Short-termism (or impatient finance) is well-documented and has increased since the wave of financial liberalisation of the 1970s and 1980s. In OECD countries, the share turnover ratio which measures how often in a year the entire stock of shares in a given economy is turned over, has increased from 33% in 1980 to 138% in 2015 (according to World Bank data), implying that in 2015, each share was on average sold 1.4 times. A recent study by the 2Degrees Investing Initiative has found that even for supposedly long-term equity investors the average holding period of an asset is now only 1.7 years, not much different from the 1.5 year holding period for institutional investors in general. In the banking sector, short-termism is manifested in a move away from illiquid loans to non-financial businesses and into for instance inter-bank lending, or even a retreat from lending altogether and into proprietary trading and capital market-oriented activities. Mortgage loans are often liquidated through securitisation, which involves bundling a mortgage loan portfolio and creating junior and senior tranches that are sold to financial investors.
 
Why does ‘impatient’ finance create sustainability problems? The main issue is financial materiality. The business risks associated with unsustainable investing and lending tend to, or are perceived to, become financially significant to investors only in the medium to longer term and thus do not breach the financial materiality threshold. Take, for example, the asset write-downs certain companies need to make because of tougher regulation to curb CO2-emissions. Something similar applies to low likelihood risks, such as those related to reputational damage when a company becomes a campaigning target because of its human rights or other abuses. The financial fallout for the affected company can materialise in the short term, but the chance that this will happen during the short period during which a financial investor holds said company's shares or bonds is so small as to make this risk financially immaterial to the investor. Therefore, such risks are usually ignored by an overwhelmingly short-termist financial industry. Reducing such ‘impatience’ by forcing investors to hold on to assets for longer and banks to refocus on lending to non-financial businesses (and sit on those loans) can therefore make a crucial contribution to the integration of sustainability concerns in the financial industry.
 
The goal of the ‘patient finance’ agenda is to curb the excesses of financialisaton and reduce the sector’s susceptibility to crises by making it, and the financial institutions of which it is composed, smaller and slower. Banks, for example, should be broken up to avoid too-big-to-fail banks, and it should not be made too easy for them to package and sell loans to investors through securitisation, the kind of financial instrument that played an important role in the 2007/08 financial crisis.

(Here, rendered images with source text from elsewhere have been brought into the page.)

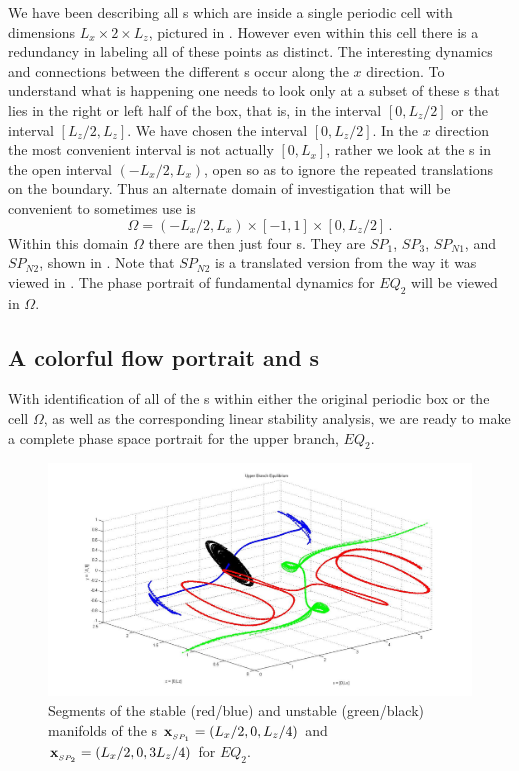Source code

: \documentclass[letter,12pt,openany]{article}
\begin{document}
We have been describing all \stagp s which are inside a single periodic 
cell with dimensions $L_x \times 2 \times L_z$, pictured in 
. However even within this cell there is a 
redundancy in labeling all of these points as distinct. The interesting 
dynamics and connections between the different \stagp s occur along the 
$x$ direction. To understand what is happening one needs to look only at 
a subset of these \stagp s that lies in the right or left half of the 
box, that is, in the interval $[0,L_{z}/2]$ or the interval 
$[L_{z}/2,L_{z}]$. We have chosen the interval $[0,L_{z}/2]$. In the $x$ 
direction the most convenient interval is not actually $[0,L_{x}]$, 
rather we look at the \stagp s in the open interval $(-L_{x}/2,L_{x})$, 
open so as to ignore the repeated translations on the boundary. Thus an 
alternate domain of investigation that will be convenient to sometimes 
use is 
\[ %
\Omega = (-L_{x}/2,L_{x}) \times [-1,1] \times [0,L_{z}/2]
\,. 
\] %
Within this domain $\Omega$ there are then just four \stagp s. They 
are $SP_1$, $SP_3$, $SP_{N1}$, and $SP_{N2}$, shown in 
. Note that $SP_{N2}$ is a translated 
version from the way it was viewed in . The 
phase portrait of fundamental dynamics for $EQ_2$ will be viewed in 
$\Omega$.


\subsection{A colorful flow portrait and {\hc}s}

With identification of all of the {\stagp}s within either the original 
periodic box or the cell $\Omega$, as well as the corresponding linear 
stability analysis, we are ready to make a complete phase space portrait 
for the upper branch, $EQ_2$.

\begin{figure}[!h]
\includegraphics[width=1.0\textwidth]{manifolds_both.jpg}
  \caption{
   Segments of the stable (red/blue) and unstable (green/black) manifolds of the \stagp s
   $\bold{x}_{_{SP_{1}}} = (L_x/2,0,L_z/4)$ and
   $\bold{x}_{_{SP_{2}}} = (L_x/2,0,3L_z/4)$ for $EQ_2$. 
   }
  \label{fig:manifolds_both}
 \end{figure}
\end{document}

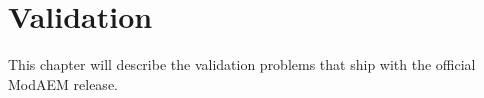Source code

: \chapter{Validation }

This chapter will describe the validation problems that ship with
the official ModAEM release.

The campaign for sustainability in finance would therefore profit if the traditional tools of prudential and securities markets regulation and supervision can be harnessed to make finance patient. CSOs that already work on the classic questions of financial regulation could consider framing their demands and critique also in the language of sustainability, which carries increasing legitimacy, thanks to recent climate change pledges. Regulatory measures should be flanked by industry-driven changes to governance structures, remuneration systems etc. Bodies like the Financial Stability Board's Task Force on Climate-related Financial Disclosures are addressing the materiality issue with regard to climate change, but further research is needed in this relatively new field to elaborate the link between traditional and sustainability-oriented regulation. Other questions are whether the rise of passive investors is likely to exacerbate or decrease short-termism and ignorance of ESG risks, which regulatory measures can be taken to make ESG risks more financially material, and what the industry itself, including financial economists and analysts, can do.